No-one seems more motivated by their losses than Williams, and the world No.1 must have been particularly irked by her loss to Sabine Lisicki in the fourth round at SW19, a match in which she led 3-0 in the final set. Devastating on all surfaces but arguably most on hardcourts, the defending US Open champion plays her best on the big stage and there is none bigger than the mighty Arthur Ashe Stadium, where the crowd adore her.

Although Maria Sharapova is ranked second, it’s world No.3 Azarenka who has to be considered Serena’s principle rival for the US Open crown.

Sharapova has passed the fourth round at the Open just once since 2006, while Azarenka has shown a liking for the bright lights of New York City, coming within mere points of topping Williams in last year’s dramatic US Open finale. Health depending – she suffered a nasty knee injury at Wimbledon – there’s no reason Azarenka can’t thrive on cement once again.

The women’s tour is scattered with several others capable of a blistering fortnight.
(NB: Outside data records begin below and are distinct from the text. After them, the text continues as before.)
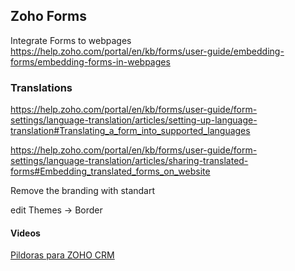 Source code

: 
## Zoho Forms


Integrate Forms to webpages
https://help.zoho.com/portal/en/kb/forms/user-guide/embedding-forms/embedding-forms-in-webpages


### Translations
https://help.zoho.com/portal/en/kb/forms/user-guide/form-settings/language-translation/articles/setting-up-language-translation#Translating_a_form_into_supported_languages

https://help.zoho.com/portal/en/kb/forms/user-guide/form-settings/language-translation/articles/sharing-translated-forms#Embedding_translated_forms_on_website



Remove the branding with standart

edit Themes -> Border

####


#### Videos
[ Pildoras para ZOHO CRM ](https://youtu.be/YL1x841p4jI)

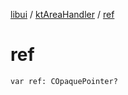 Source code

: [libui](../README.md) / [ktAreaHandler](README.md) / [ref](ref.md)

# ref

`var ref: COpaquePointer?`
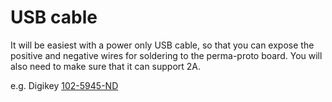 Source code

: # USB cable

It will be easiest with a power only USB cable, so that you can expose the positive and negative wires for soldering to the perma-proto board.  You will also need to make sure that it can support 2A.

e.g. Digikey [102-5945-ND](https://www.digikey.co.uk/short/z1424b) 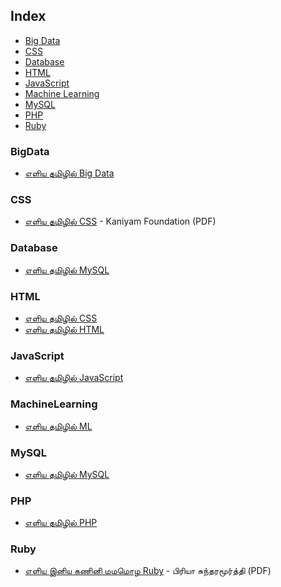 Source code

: ## Index

* [Big Data](#BigData)
* [CSS](#CSS)
* [Database](#Database)
* [HTML](#HTML)
* [JavaScript](#Javascript)
* [Machine Learning](#MachineLearning)
* [MySQL](#MySQL)
* [PHP](#PHP)
* [Ruby](#Ruby)


### BigData

* [எளிய தமிழில் Big Data](http://www.kaniyam.com/learn-bigdata-in-tamil-ebooks/)


### CSS

* [எளிய தமிழில் CSS](http://www.kaniyam.com/download/learn-css-in-tamil.pdf) - Kaniyam Foundation (PDF)


### Database

* [எளிய தமிழில் MySQL ](http://www.kaniyam.com/mysql-book-in-tamil/)


### HTML

* [எளிய தமிழில் CSS](http://www.kaniyam.com/learn-css-in-tamil-ebook/)
* [எளிய தமிழில் HTML](http://www.kaniyam.com/learn-html-in-tamil/)


### JavaScript

* [எளிய தமிழில் JavaScript](http://www.kaniyam.com/learn-javascript-in-tamil/)


### MachineLearning

* [எளிய தமிழில் ML](http://www.kaniyam.com/download/e0ae8ee0aeb3e0aebfe0aeaf-e0aea4e0aeaee0aebfe0aeb4e0aebfe0aeb2e0af8d-machine-learning-a4-pdf.html)


### MySQL

* [எளிய தமிழில் MySQL](http://www.kaniyam.com/mysql-book-in-tamil/)


### PHP

* [எளிய தமிழில் PHP](https://freetamilebooks.com/ebooks/learn-php-in-tamil/)


### Ruby

* [எளிய இனிய கணினி மமமொழ Ruby](http://www.kaniyam.com/download/learn-ruby-in-tamil.pdf) - பிரியா சுந்தரமூர்த்தி (PDF)
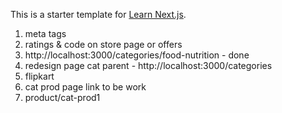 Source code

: This is a starter template for [Learn Next.js](https://nextjs.org/learn).






1. meta tags
2. ratings & code on store page or offers
3. http://localhost:3000/categories/food-nutrition - done
4. redesign page cat parent - http://localhost:3000/categories
5. flipkart
6. cat prod page link to be work
7. product/cat-prod1



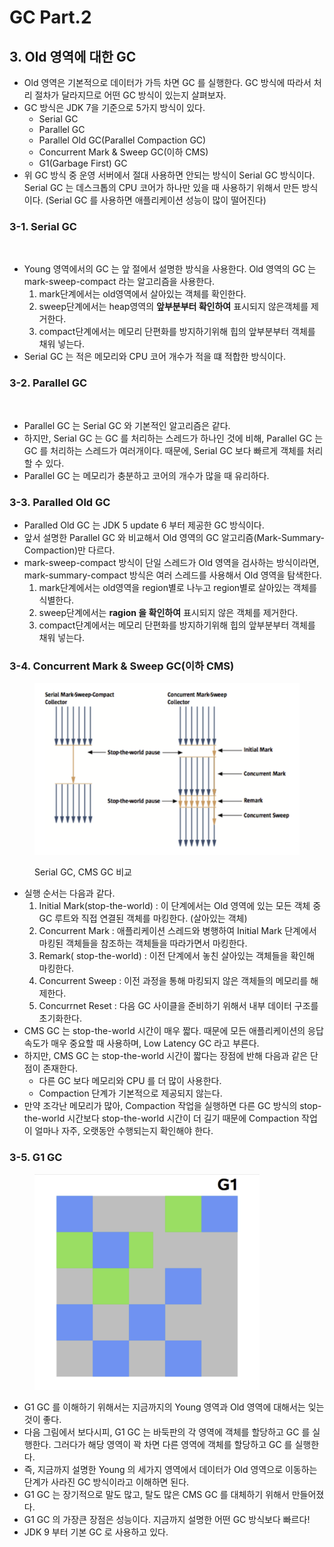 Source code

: # GC Part.2

## 3. Old 영역에 대한 GC

* Old 영역은 기본적으로 데이터가 가득 차면 GC 를 실행한다. GC 방식에 따라서 처리 절차가 달라지므로 어떤 GC 방식이 있는지 살펴보자.&#x20;
* GC 방식은 JDK 7을 기준으로 5가지 방식이 있다.&#x20;
  * Serial GC
  * Parallel GC
  * Parallel Old GC(Parallel Compaction GC)
  * Concurrent Mark & Sweep GC(이하 CMS)
  * G1(Garbage First) GC
* 위 GC 방식 중 운영 서버에서 절대 사용하면 안되는 방식이 Serial GC 방식이다. Serial GC 는 데스크톱의 CPU 코어가 하나만 있을 때 사용하기 위해서 만든 방식이다. (Serial GC 를 사용하면 애플리케이션 성능이 많이 떨어진다)

### 3-1. Serial GC

<figure><img src="../../../../../../.gitbook/assets/스크린샷 2023-06-08 23.20.18.png" alt="" width="375"><figcaption></figcaption></figure>

* Young 영역에서의 GC 는 앞 절에서 설명한 방식을 사용한다. Old 영역의 GC 는 mark-sweep-compact 라는 알고리즘을 사용한다.&#x20;
  1. mark단계에서는 old영역에서 살아있는 객체를 확인한다.
  2. sweep단계에서는 heap영역의 **앞부분부터 확인하여** 표시되지 않은객체를 제거한다.
  3. compact단계에서는 메모리 단편화를 방지하기위해 힙의 앞부분부터 객체를 채워 넣는다.&#x20;
* Serial GC 는 적은 메모리와 CPU 코어 개수가 적을 떄 적합한 방식이다.&#x20;

### 3-2. Parallel GC

<figure><img src="../../../../../../.gitbook/assets/스크린샷 2023-06-08 23.22.29.png" alt="" width="375"><figcaption></figcaption></figure>

* Parallel GC 는 Serial GC 와 기본적인 알고리즘은 같다.&#x20;
* 하지만, Serial GC 는 GC 를 처리하는 스레드가 하나인 것에 비해, Parallel GC 는 GC 를 처리하는 스레드가 여러개이다. 때문에, Serial GC 보다 빠르게 객체를 처리할 수 있다.&#x20;
* Parallel GC 는 메모리가 충분하고 코어의 개수가 많을 때 유리하다.&#x20;

### 3-3. Paralled Old GC

* Paralled Old GC 는 JDK 5 update 6 부터 제공한 GC 방식이다.&#x20;
* 앞서 설명한 Parallel GC 와 비교해서 Old 영역의 GC 알고리즘(Mark-Summary-Compaction)만 다르다.&#x20;
* mark-sweep-compact 방식이 단일 스레드가 Old 영역을 검사하는 방식이라면, mark-summary-compact 방식은 여러 스레드를 사용해서 Old 영역을 탐색한다.&#x20;
  1. mark단계에서는 old영역을 region별로 나누고 region별로 살아있는 객체를 식별한다.
  2. sweep단계에서는 **ragion 을 확인하여** 표시되지 않은 객체를 제거한다.
  3. compact단계에서는 메모리 단편화를 방지하기위해 힙의 앞부분부터 객체를 채워 넣는다.&#x20;

### 3-4.  Concurrent Mark & Sweep GC(이하 CMS)

<figure><img src="../../../../../../.gitbook/assets/image (123).png" alt=""><figcaption><p>Serial GC, CMS GC 비교</p></figcaption></figure>

* 실행 순서는 다음과 같다.&#x20;
  1. Initial Mark(stop-the-world) : 이 단계에서는 Old 영역에 있는 모든 객체 중 GC 루트와 직접 연결된 객체를 마킹한다. (살아있는 객체)
  2. Concurrent Mark : 애플리케이션 스레드와 병행하여 Initial Mark 단계에서 마킹된 객체들을 참조하는 객체들을 따라가면서 마킹한다.&#x20;
  3. Remark( stop-the-world) : 이전 단계에서 놓친 살아있는 객체들을 확인해 마킹한다.&#x20;
  4. Concurrent Sweep : 이전 과정을 통해 마킹되지 않은 객체들의 메모리를 해제한다.
  5. Concurrnet Reset : 다음 GC 사이클을 준비하기 위해서 내부 데이터 구조를 초기화한다.&#x20;
* CMS GC 는 stop-the-world 시간이 매우 짧다. 때문에 모든 애플리케이션의 응답 속도가 매우 중요할 때 사용하며, Low Latency GC 라고 부른다.&#x20;
* 하지만, CMS GC 는 stop-the-world 시간이 짧다는 장점에 반해 다음과 같은 단점이 존재한다.&#x20;
  * 다른 GC 보다 메모리와 CPU 를 더 많이 사용한다.&#x20;
  * Compaction 단계가 기본적으로 제공되지 않는다.&#x20;
* 만약 조각난 메모리가 많아, Compaction 작업을 실행하면 다른 GC  방식의 stop-the-world 시간보다 stop-the-world 시간이 더 길기 때문에 Compaction 작업이 얼마나 자주, 오랫동안 수행되는지 확인해야 한다.&#x20;

### 3-5. G1 GC

<figure><img src="../../../../../../.gitbook/assets/image (124).png" alt="" width="360"><figcaption></figcaption></figure>

* G1 GC 를 이해하기 위해서는 지금까지의 Young 영역과 Old 영역에 대해서는 잊는 것이 좋다.&#x20;
* 다음 그림에서 보다시피, G1 GC 는 바둑판의 각 영역에 객체를 할당하고 GC 를 실행한다. 그러다가 해당 영역이 꽉 차면 다른 영역에 객체를 할당하고 GC 를 실행한다.&#x20;
* 즉, 지금까지 설명한 Young 의 세가지 영역에서 데이터가 Old 영역으로 이동하는 단계가 사라진 GC 방식이라고 이해하면 된다.&#x20;
* G1 GC 는 장기적으로 말도 많고, 탈도 많은 CMS GC 를 대체하기 위해서 만들어졌다.&#x20;
* G1 GC 의 가장큰 장점은 성능이다. 지금까지 설명한 어떤 GC 방식보다 빠르다!&#x20;
* JDK 9 부터 기본 GC 로 사용하고 있다.&#x20;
There’s 2011 US Open champ Sam Stosur, former French Open and Wimbledon winners Li Na and Petra Kvitova, reigning Wimbledon titleholder Marion Bartoli, and the crafty Agnieszka Radwanska, ranked fourth and a regular presence deep at the majors.

Though Williams may be the one to beat, these women, and many more, could help orchestrate an absorbing and fitting climax to the Grand Slam season.